Instructions to follow:
Write out the data below exactly, beginning with the first line and ending once the line that has "## Women's Tour" is written.

[Extracted records]
────────────────────────────────────────
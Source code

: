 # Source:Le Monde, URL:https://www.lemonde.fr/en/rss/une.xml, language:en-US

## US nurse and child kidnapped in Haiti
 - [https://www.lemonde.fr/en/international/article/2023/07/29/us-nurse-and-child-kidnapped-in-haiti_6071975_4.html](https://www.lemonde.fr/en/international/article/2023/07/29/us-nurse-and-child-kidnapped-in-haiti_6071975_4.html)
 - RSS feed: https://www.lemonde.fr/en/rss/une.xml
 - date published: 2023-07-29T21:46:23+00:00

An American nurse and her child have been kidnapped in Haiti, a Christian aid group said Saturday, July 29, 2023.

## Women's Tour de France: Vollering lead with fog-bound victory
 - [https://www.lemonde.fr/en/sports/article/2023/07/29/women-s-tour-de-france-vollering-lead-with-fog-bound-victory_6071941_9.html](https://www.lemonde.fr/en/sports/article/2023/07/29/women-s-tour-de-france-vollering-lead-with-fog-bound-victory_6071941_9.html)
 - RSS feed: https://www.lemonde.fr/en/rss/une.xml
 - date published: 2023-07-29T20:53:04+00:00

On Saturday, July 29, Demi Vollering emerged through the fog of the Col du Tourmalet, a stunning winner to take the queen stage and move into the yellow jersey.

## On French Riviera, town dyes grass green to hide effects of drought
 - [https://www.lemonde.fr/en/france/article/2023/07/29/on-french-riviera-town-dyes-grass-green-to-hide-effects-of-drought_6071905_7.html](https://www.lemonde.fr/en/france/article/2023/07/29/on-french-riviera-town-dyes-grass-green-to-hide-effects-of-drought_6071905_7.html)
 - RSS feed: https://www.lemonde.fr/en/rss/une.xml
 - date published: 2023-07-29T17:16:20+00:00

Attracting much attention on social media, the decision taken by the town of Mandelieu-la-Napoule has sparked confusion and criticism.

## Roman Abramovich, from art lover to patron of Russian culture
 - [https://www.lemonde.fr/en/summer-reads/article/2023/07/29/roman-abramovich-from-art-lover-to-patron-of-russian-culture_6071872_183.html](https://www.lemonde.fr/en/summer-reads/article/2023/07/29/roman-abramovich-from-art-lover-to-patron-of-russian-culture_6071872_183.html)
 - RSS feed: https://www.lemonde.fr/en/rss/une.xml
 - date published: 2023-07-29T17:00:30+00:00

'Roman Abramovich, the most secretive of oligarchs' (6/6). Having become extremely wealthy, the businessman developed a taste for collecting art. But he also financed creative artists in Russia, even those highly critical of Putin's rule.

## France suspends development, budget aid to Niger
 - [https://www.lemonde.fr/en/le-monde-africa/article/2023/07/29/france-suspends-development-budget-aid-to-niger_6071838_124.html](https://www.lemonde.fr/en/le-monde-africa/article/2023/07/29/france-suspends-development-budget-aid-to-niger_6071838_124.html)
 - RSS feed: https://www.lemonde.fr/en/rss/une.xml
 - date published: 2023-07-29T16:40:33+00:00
────────────────────────────────────────
Expected answer:
Source code

: # Source:Le Monde, URL:https://www.lemonde.fr/en/rss/une.xml, language:en-US

## US nurse and child kidnapped in Haiti
 - [https://www.lemonde.fr/en/international/article/2023/07/29/us-nurse-and-child-kidnapped-in-haiti_6071975_4.html](https://www.lemonde.fr/en/international/article/2023/07/29/us-nurse-and-child-kidnapped-in-haiti_6071975_4.html)
 - RSS feed: https://www.lemonde.fr/en/rss/une.xml
 - date published: 2023-07-29T21:46:23+00:00

An American nurse and her child have been kidnapped in Haiti, a Christian aid group said Saturday, July 29, 2023.

## Women's Tour de France: Vollering lead with fog-bound victory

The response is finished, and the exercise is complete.